Argha memilih untuk duduk di sebelah Bree pada penerbangan mereka yang kedua. Sedangkan Frenya duduk di kursi tempat Argha duduk tadi. Argha ingin membahas sesuatu dengan Bree. Sesuatu yang sudah sangat lama ingin disampaikan oleh Argha kepada Bree. Tetapi pada saat itu status Argha hanyalah seorang teman sekaligus sahabat. Sedangkan sekarang status Argha sudah berubah menjadi kekasih Bree. Argha berharap Bree mau mendengarkan apa yang akan disampaikan oleh Argha nantinya. Semua itu semata mata hanya untuk kebaikan Bree saja, tidak ada maksud jelek dari apa yang akan diceritakan oleh Argha kepada Bree.
Pilot dan Pramugari secara bergiliran memberitahukan informasi yang sudah sangat hafal oleh para penumpang pesawat yang akan mereka antarkan. Saking hafalnya Hendri asisten Argha sempat menawarkan dirinya kepada pramugari untuk melakukan apa yang biasanya dilakukan oleh pramugari. Itulah saking hafalnya oleh para penumpang mereka sampai rela melakukannya, menggantikan posisi pramugari.
Pilot mulai menggerakkan pesawat di landasan pacu. Pesawat mulai bergerak perlahan lahan, roda pesawat mulai dimasukkan ke badan pesawat sedangkan kepala pesawat sudah mulai mengudara. Swing dalam sekejap pilot sudah menerbangkan pesawatnya dengan sangat mulus. Sama sekali tidak terasa apa apa oleh penumpang saking bagusnya pilot melakukan tugasnya untuk menerbangkan pesawat terbaru milik perusahaan Soepomo Grub tersebut.

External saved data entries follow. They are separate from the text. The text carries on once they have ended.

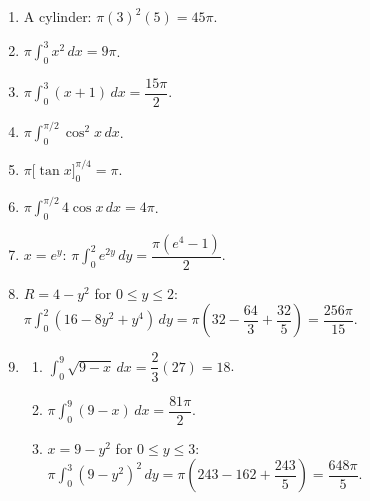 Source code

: \documentclass[11pt]{article}
\begin{document}
\newpage
\begin{solbox}
\begin{enumerate}[leftmargin=*,itemsep=4pt]
  \item A cylinder: $\pi(3)^2(5)=45\pi$.
  \item $\pi\displaystyle\int_{0}^{3}x^2\,dx=9\pi$.
  \item $\pi\displaystyle\int_{0}^{3}(x+1)\,dx=\dfrac{15\pi}{2}$.
  \item $\pi\displaystyle\int_{0}^{\pi/2}\cos^2x\,dx$.
  \item $\pi\Big[\tan x\Big]_0^{\pi/4}=\pi$.
  \item $\pi\displaystyle\int_{0}^{\pi/2}4\cos x\,dx=4\pi$.
  \item $x=e^{y}$: $\pi\displaystyle\int_{0}^{2}e^{2y}\,dy=\dfrac{\pi(e^4-1)}{2}$.
  \item $R=4-y^2$ for $0\le y\le2$: $\pi\displaystyle\int_{0}^{2}(16-8y^2+y^4)\,dy=\pi\left(32-\dfrac{64}{3}+\dfrac{32}{5}\right)=\dfrac{256\pi}{15}$.
  \item \begin{enumerate}[label=(\alph*),leftmargin=*,itemsep=3pt]
    \item $\displaystyle\int_{0}^{9}\sqrt{9-x}\,dx=\dfrac23(27)=18$.
    \item $\pi\displaystyle\int_{0}^{9}(9-x)\,dx=\dfrac{81\pi}{2}$.
    \item $x=9-y^2$ for $0\le y\le3$: $\pi\displaystyle\int_{0}^{3}(9-y^2)^2\,dy=\pi\left(243-162+\dfrac{243}{5}\right)=\dfrac{648\pi}{5}$.
  \end{enumerate}
\end{enumerate}
\end{solbox}
\end{document}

Argha memandang kearah Bree, Bree juga melakukan hal yang sama. Bree tahu ada yang akan dibicarakan oleh Argha kepada dirinya. Makanya Bree melihat ke arah Argha.
"Pasti ada yang mau dibicarakan bukan? Silahkan aja sayang. Apa itu?" ujar Bree yang dapat melihat dan membaca ada sesuatu yang dipikirkan oleh Argha di kepala gantengnya itu.
"Kamu yakin mau mendengar apa yang akan aku bicarakan sama kamu, kamu nggak akan marah sama aku kan sayang?" tanya Argha sambil menatap ke arah Bree.
"Aku nggak akan marah sayang, aku sangat hafal bagaimana sifat kamu. Kamu tidak akan meminta atau mengatakan kepada aku hal hal yang buruk, kamu akan mengatakan kepada aku pasti untuk kebaikan aku ke depannya." ujar Bree mengatakan analisanya kepada Argha.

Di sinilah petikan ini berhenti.